Task item
Your answer must be only the lines below from the one containing "Talk about the" through the one containing "Ein Wildcard-Typ wie", copied exactly, with the pictures left out.

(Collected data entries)
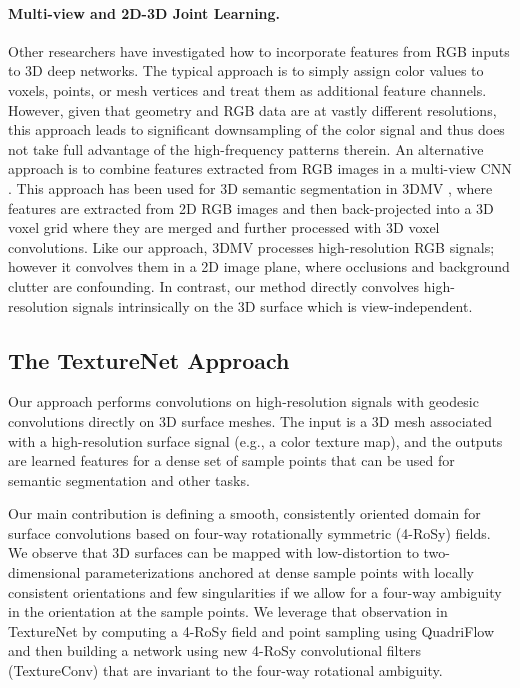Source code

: \paragraph*{Multi-view and 2D-3D Joint Learning.}
Other researchers have investigated how to incorporate features from RGB inputs to 3D deep networks.  The typical approach is to simply assign color values to voxels, points, or mesh vertices and treat them as additional feature channels.
However, given that geometry and RGB data are at vastly different resolutions, this approach leads to significant downsampling of the color signal and thus does not take full advantage of the high-frequency patterns therein.   An alternative approach is to combine features extracted from RGB images in a multi-view CNN \cite{su2015multi}. This approach has been used for 3D semantic segmentation in 3DMV \cite{dai20183dmv}, where features are extracted from 2D RGB images and then back-projected into a 3D voxel grid where they are merged and further processed with 3D voxel convolutions.  Like our approach, 3DMV processes high-resolution RGB signals; however it convolves them in a 2D image plane, where occlusions and background clutter are confounding.  In contrast, our method directly convolves high-resolution signals intrinsically on the 3D surface which is view-independent.


\subsection{The TextureNet Approach}
Our approach performs convolutions on high-resolution signals with geodesic convolutions directly on 3D surface meshes.
The input is a 3D mesh associated with a high-resolution surface signal (e.g., a color texture map), and the outputs are learned features for a dense set of sample points that can be used for semantic segmentation and other tasks.   

Our main contribution is defining a smooth, consistently oriented domain for surface convolutions based on four-way rotationally symmetric (4-RoSy) fields.   We observe that 3D surfaces can be mapped with low-distortion to two-dimensional parameterizations anchored at dense sample points with locally consistent orientations and few singularities if we allow for a four-way ambiguity in the orientation at the sample points.   We leverage that observation in TextureNet by computing a 4-RoSy field and point sampling using QuadriFlow~\cite{huang2018quadriflow} and then building a network using new 4-RoSy convolutional filters (TextureConv) that are invariant to the four-way rotational ambiguity.   


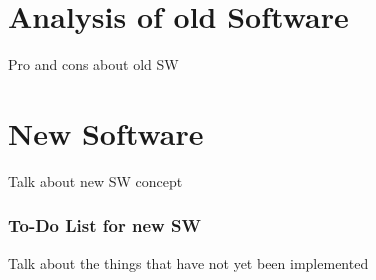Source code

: %
\section{Analysis of old Software}%
%
Pro and cons about old SW
%
\section{New Software}%
%
Talk about new SW concept
%
\subsubsection{To-Do List for new SW}%
%
Talk about the things that have not yet been implemented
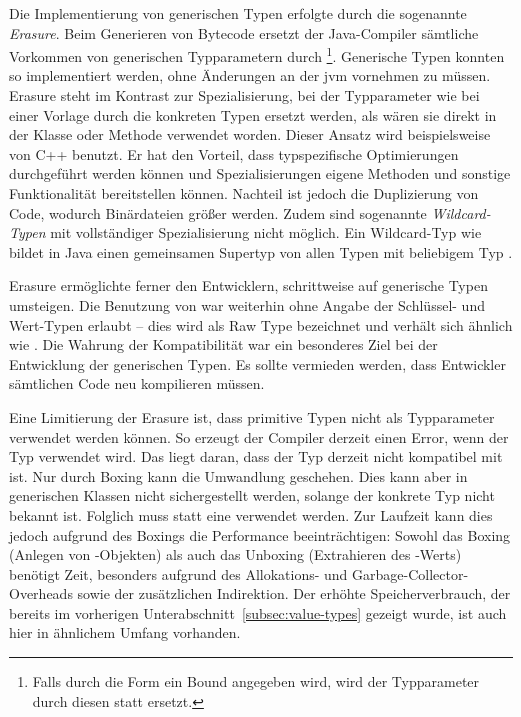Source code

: Die Implementierung von generischen Typen erfolgte durch die sogenannte \emph{Erasure}.
Beim Generieren von Bytecode ersetzt der Java-Compiler sämtliche Vorkommen von generischen Typparametern durch \footnote{Falls durch die Form  ein Bound angegeben wird, wird der Typparameter durch diesen statt  ersetzt.}.
Generische Typen konnten so implementiert werden, ohne Änderungen an der \ac{jvm} vornehmen zu müssen.
Erasure steht im Kontrast zur Spezialisierung, bei der Typparameter wie bei einer Vorlage durch die konkreten Typen ersetzt werden, als wären sie direkt in der Klasse oder Methode verwendet worden.
Dieser Ansatz wird beispielsweise von C++ benutzt.
Er hat den Vorteil, dass typspezifische Optimierungen durchgeführt werden können und Spezialisierungen eigene Methoden und sonstige Funktionalität bereitstellen können.
Nachteil ist jedoch die Duplizierung von Code, wodurch Binärdateien größer werden.
Zudem sind sogenannte \emph{Wildcard-Typen} mit vollständiger Spezialisierung nicht möglich.
Ein Wildcard-Typ wie  bildet in Java einen gemeinsamen Supertyp von allen Typen  mit beliebigem Typ .

Erasure ermöglichte ferner den Entwicklern, schrittweise auf generische Typen umsteigen.
Die Benutzung von  war weiterhin ohne Angabe der Schlüssel- und Wert-Typen erlaubt -- dies wird als Raw Type bezeichnet und verhält sich ähnlich wie .
Die Wahrung der Kompatibilität war ein besonderes Ziel bei der Entwicklung der generischen Typen.
Es sollte vermieden werden, dass Entwickler sämtlichen Code neu kompilieren müssen.

Eine Limitierung der Erasure ist, dass primitive Typen nicht als Typparameter verwendet werden können.
So erzeugt der Compiler derzeit einen Error, wenn der Typ  verwendet wird.
Das liegt daran, dass der Typ  derzeit nicht kompatibel mit  ist.
Nur durch Boxing kann die Umwandlung  geschehen.
Dies kann aber in generischen Klassen nicht sichergestellt werden, solange der konkrete Typ nicht bekannt ist.
Folglich muss statt  eine  verwendet werden.
Zur Laufzeit kann dies jedoch aufgrund des Boxings die Performance beeinträchtigen:
Sowohl das Boxing (Anlegen von -Objekten) als auch das Unboxing (Extrahieren des -Werts) benötigt Zeit, besonders aufgrund des Allokations- und Garbage-Collector-Overheads sowie der zusätzlichen Indirektion.
Der erhöhte Speicherverbrauch, der bereits im vorherigen Unterabschnitt~\ref{subsec:value-types} gezeigt wurde, ist auch hier in ähnlichem Umfang vorhanden.

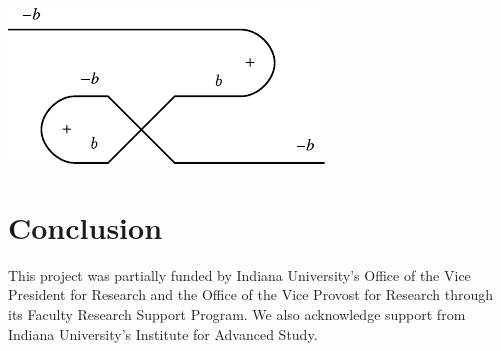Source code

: \documentclass[preprint]{sigplanconf}
\begin{document}
\begin{itemize}
\begin{center}
  \includegraphics{diagrams/neg_circuit2.pdf}
\end{center}




\end{itemize}






\section{Conclusion}

\acks This project was partially funded by Indiana University's Office
of the Vice President for Research and the Office of the Vice Provost
for Research through its Faculty Research Support Program.  We also
acknowledge support from Indiana University's Institute for Advanced
Study.

\begin{small}


\end{small}
\end{document}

Response area
Talk about the things that have not yet been implemented
Source code

: Die Implementierung von generischen Typen erfolgte durch die sogenannte \emph{Erasure}.
Beim Generieren von Bytecode ersetzt der Java-Compiler sämtliche Vorkommen von generischen Typparametern durch \footnote{Falls durch die Form  ein Bound angegeben wird, wird der Typparameter durch diesen statt  ersetzt.}.
Generische Typen konnten so implementiert werden, ohne Änderungen an der \ac{jvm} vornehmen zu müssen.
Erasure steht im Kontrast zur Spezialisierung, bei der Typparameter wie bei einer Vorlage durch die konkreten Typen ersetzt werden, als wären sie direkt in der Klasse oder Methode verwendet worden.
Dieser Ansatz wird beispielsweise von C++ benutzt.
Er hat den Vorteil, dass typspezifische Optimierungen durchgeführt werden können und Spezialisierungen eigene Methoden und sonstige Funktionalität bereitstellen können.
Nachteil ist jedoch die Duplizierung von Code, wodurch Binärdateien größer werden.
Zudem sind sogenannte \emph{Wildcard-Typen} mit vollständiger Spezialisierung nicht möglich.
Ein Wildcard-Typ wie  bildet in Java einen gemeinsamen Supertyp von allen Typen  mit beliebigem Typ .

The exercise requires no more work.